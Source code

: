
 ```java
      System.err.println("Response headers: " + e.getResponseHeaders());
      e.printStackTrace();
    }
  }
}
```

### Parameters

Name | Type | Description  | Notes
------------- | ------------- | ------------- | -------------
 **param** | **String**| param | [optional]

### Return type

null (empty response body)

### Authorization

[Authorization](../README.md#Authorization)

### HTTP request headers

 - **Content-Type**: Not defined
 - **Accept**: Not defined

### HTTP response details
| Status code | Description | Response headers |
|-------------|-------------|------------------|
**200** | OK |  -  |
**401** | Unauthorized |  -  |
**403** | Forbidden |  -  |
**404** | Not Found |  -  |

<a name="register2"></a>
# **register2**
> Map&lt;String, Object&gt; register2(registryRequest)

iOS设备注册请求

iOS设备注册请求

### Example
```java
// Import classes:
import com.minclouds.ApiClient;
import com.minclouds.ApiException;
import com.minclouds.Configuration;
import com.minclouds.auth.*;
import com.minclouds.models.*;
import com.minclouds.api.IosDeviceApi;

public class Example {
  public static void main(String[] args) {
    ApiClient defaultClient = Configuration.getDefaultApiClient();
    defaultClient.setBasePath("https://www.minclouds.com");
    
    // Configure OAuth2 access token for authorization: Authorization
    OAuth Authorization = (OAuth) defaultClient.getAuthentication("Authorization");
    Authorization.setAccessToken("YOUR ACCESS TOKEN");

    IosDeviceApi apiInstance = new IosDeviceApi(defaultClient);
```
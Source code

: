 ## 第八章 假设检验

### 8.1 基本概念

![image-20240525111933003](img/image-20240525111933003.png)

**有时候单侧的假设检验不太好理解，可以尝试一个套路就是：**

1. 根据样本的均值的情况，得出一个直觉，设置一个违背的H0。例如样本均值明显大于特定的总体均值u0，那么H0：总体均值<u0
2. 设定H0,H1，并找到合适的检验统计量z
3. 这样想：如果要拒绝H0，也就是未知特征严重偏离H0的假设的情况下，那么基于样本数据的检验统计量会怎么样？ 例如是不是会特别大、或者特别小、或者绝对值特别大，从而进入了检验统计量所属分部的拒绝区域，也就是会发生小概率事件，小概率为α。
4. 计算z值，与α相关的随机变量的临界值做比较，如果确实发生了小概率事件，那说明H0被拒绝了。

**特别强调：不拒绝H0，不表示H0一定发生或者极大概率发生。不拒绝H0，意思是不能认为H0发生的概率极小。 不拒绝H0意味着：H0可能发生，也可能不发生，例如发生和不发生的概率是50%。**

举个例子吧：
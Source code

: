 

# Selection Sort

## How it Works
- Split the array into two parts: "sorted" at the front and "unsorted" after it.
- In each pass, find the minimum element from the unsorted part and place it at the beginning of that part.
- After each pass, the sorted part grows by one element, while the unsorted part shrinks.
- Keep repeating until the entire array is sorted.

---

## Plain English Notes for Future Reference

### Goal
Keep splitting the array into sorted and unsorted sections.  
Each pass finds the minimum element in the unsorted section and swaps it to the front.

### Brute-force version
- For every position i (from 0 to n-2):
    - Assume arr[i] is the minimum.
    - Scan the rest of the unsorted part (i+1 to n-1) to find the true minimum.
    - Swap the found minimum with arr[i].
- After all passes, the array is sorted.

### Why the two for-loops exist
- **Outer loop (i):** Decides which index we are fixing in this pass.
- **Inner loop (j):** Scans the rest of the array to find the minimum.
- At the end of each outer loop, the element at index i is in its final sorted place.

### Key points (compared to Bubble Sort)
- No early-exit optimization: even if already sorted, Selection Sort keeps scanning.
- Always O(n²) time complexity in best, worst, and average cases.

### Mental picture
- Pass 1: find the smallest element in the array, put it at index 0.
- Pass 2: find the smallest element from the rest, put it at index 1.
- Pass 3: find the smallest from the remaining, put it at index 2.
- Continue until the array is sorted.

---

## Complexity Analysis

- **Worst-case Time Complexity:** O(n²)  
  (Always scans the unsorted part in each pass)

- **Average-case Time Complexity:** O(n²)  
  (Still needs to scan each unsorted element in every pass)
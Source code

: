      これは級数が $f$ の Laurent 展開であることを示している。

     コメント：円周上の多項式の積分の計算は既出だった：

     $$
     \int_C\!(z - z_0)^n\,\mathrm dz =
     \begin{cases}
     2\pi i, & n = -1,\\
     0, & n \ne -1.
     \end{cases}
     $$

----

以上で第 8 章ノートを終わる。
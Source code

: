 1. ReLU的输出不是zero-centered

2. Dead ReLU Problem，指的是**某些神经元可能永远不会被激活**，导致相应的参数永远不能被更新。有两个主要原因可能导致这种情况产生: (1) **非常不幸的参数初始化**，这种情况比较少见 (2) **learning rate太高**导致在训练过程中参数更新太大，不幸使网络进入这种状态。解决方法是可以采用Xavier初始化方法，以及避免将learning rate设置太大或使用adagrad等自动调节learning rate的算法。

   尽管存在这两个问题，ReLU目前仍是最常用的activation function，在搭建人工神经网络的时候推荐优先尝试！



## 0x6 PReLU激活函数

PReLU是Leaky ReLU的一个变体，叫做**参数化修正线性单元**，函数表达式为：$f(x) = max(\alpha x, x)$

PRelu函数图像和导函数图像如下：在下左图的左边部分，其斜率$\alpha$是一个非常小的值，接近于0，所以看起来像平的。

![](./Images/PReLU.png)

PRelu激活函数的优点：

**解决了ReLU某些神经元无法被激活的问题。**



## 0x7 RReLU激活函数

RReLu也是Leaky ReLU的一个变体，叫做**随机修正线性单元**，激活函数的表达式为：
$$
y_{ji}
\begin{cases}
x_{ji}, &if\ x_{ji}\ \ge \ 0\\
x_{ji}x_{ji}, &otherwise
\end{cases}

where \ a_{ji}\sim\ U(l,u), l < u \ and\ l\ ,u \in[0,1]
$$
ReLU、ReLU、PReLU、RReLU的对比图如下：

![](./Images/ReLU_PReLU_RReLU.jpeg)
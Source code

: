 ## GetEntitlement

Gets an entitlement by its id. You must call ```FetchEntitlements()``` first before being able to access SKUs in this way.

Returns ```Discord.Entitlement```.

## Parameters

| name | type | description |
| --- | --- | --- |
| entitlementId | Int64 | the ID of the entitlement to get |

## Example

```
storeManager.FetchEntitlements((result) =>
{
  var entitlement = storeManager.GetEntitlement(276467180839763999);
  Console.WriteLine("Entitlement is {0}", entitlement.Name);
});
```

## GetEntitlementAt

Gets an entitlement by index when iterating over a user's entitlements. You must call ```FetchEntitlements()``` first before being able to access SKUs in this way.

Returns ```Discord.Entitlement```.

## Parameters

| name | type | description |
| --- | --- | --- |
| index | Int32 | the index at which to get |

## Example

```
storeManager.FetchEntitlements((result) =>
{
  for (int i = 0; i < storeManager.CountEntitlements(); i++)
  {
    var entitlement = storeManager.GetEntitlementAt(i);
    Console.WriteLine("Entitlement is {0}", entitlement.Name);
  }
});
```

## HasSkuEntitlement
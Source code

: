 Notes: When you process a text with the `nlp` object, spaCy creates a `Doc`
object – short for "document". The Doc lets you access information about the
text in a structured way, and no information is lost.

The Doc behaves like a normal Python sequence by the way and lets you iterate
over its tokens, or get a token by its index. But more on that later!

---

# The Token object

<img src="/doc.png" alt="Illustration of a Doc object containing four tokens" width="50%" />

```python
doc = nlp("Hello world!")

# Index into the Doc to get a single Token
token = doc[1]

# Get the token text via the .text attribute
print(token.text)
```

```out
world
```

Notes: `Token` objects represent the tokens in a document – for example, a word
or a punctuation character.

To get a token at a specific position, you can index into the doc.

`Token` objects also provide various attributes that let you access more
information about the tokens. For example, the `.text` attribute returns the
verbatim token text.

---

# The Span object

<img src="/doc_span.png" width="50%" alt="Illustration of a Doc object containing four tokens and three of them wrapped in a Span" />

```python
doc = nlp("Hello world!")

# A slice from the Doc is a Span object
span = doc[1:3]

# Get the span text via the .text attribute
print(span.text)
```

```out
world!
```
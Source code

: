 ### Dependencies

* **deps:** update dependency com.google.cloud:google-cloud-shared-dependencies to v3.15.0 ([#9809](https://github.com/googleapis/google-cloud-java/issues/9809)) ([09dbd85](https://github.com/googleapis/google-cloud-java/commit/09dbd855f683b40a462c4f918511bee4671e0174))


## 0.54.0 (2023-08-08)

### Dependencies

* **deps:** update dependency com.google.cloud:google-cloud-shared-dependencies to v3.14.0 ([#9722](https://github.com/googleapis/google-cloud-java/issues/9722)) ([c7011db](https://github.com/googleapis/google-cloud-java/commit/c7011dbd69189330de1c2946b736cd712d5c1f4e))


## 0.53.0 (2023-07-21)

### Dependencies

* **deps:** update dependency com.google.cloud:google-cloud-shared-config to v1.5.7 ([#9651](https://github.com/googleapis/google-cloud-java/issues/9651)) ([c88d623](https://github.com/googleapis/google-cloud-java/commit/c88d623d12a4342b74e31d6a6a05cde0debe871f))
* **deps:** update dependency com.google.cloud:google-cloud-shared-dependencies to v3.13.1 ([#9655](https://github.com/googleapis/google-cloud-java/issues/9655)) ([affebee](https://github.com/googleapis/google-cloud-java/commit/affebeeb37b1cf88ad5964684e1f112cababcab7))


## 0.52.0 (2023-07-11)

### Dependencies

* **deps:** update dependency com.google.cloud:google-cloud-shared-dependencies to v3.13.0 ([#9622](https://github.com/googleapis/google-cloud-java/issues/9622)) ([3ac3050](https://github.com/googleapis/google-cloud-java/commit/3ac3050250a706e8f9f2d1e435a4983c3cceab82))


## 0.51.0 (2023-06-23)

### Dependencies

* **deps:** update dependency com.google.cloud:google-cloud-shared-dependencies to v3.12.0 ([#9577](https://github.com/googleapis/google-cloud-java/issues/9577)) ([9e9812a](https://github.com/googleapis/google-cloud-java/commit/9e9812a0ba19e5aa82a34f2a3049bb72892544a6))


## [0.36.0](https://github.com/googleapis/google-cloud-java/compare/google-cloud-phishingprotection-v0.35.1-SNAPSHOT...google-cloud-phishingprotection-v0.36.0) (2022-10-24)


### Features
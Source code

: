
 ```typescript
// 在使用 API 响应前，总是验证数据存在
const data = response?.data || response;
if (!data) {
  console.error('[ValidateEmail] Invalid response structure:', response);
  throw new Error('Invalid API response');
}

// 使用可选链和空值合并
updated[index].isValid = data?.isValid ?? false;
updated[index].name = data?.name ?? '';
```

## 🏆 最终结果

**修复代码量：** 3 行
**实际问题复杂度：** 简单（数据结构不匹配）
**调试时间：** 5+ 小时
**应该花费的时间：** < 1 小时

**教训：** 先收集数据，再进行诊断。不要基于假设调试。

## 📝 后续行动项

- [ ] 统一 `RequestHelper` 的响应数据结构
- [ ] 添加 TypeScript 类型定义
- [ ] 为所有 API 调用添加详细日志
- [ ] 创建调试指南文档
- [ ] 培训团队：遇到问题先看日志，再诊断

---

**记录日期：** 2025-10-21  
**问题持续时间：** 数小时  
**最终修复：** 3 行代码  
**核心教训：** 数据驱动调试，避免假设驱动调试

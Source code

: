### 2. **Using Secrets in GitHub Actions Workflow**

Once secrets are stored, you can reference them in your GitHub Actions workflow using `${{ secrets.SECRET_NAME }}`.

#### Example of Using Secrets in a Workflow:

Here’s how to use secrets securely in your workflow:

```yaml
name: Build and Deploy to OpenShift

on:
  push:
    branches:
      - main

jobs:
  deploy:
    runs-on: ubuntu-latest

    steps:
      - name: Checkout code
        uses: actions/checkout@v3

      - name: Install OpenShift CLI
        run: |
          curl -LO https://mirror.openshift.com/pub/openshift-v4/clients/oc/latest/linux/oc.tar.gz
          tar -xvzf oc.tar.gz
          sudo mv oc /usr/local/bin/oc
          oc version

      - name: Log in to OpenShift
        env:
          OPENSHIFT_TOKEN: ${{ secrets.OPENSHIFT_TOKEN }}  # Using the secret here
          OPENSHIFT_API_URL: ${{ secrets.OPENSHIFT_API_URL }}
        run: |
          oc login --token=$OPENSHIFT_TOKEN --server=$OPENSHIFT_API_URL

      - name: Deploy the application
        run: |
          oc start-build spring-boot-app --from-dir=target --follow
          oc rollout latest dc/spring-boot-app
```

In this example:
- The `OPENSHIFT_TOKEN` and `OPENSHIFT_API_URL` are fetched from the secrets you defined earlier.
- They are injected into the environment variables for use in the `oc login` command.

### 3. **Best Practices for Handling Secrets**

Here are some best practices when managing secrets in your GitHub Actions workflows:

■ **Activity**
From the entries above, extract every line where the word "Always" appears.

■ **Output**
- Always O(n²) time complexity in best, worst, and average cases.
  (Always scans the unsorted part in each pass)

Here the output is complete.